-- Opening Marker --
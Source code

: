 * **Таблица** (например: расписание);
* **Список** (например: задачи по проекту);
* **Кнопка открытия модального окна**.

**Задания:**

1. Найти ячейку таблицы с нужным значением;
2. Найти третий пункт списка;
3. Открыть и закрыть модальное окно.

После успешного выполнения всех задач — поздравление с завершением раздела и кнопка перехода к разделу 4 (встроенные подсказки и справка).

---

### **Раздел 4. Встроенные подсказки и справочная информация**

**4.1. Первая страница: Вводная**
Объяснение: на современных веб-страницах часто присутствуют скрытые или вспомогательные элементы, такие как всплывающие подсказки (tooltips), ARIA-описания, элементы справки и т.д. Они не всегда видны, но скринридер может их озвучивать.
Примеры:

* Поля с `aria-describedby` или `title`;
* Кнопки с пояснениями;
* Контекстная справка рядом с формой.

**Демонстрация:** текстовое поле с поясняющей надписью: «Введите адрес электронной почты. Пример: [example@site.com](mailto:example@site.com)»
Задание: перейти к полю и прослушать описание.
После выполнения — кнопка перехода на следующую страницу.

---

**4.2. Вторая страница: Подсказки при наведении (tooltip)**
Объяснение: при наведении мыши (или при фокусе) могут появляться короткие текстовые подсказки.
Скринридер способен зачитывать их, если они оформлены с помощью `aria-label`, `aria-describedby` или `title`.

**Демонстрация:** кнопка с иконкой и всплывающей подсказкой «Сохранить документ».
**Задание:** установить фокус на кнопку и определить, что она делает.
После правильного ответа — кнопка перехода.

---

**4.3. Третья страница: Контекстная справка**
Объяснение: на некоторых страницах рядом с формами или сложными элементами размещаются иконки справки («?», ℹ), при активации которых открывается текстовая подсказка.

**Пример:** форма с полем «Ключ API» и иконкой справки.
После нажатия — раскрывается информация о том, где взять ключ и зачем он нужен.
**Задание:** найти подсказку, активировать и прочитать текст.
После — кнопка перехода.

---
-- Closing Marker --
__TASK INSTRUCTIONS__:
Please copy the line that holds "рядом с формой." and each line under it through the last line above, exactly as they stand, adding nothing.

__TASK ANSWER__:
* Контекстная справка рядом с формой.

**Демонстрация:** текстовое поле с поясняющей надписью: «Введите адрес электронной почты. Пример: [example@site.com](mailto:example@site.com)»
Задание: перейти к полю и прослушать описание.
После выполнения — кнопка перехода на следующую страницу.

---

**4.2. Вторая страница: Подсказки при наведении (tooltip)**
Объяснение: при наведении мыши (или при фокусе) могут появляться короткие текстовые подсказки.
Скринридер способен зачитывать их, если они оформлены с помощью `aria-label`, `aria-describedby` или `title`.

**Демонстрация:** кнопка с иконкой и всплывающей подсказкой «Сохранить документ».
**Задание:** установить фокус на кнопку и определить, что она делает.
После правильного ответа — кнопка перехода.

---

**4.3. Третья страница: Контекстная справка**
Объяснение: на некоторых страницах рядом с формами или сложными элементами размещаются иконки справки («?», ℹ), при активации которых открывается текстовая подсказка.

**Пример:** форма с полем «Ключ API» и иконкой справки.
После нажатия — раскрывается информация о том, где взять ключ и зачем он нужен.
**Задание:** найти подсказку, активировать и прочитать текст.
После — кнопка перехода.

---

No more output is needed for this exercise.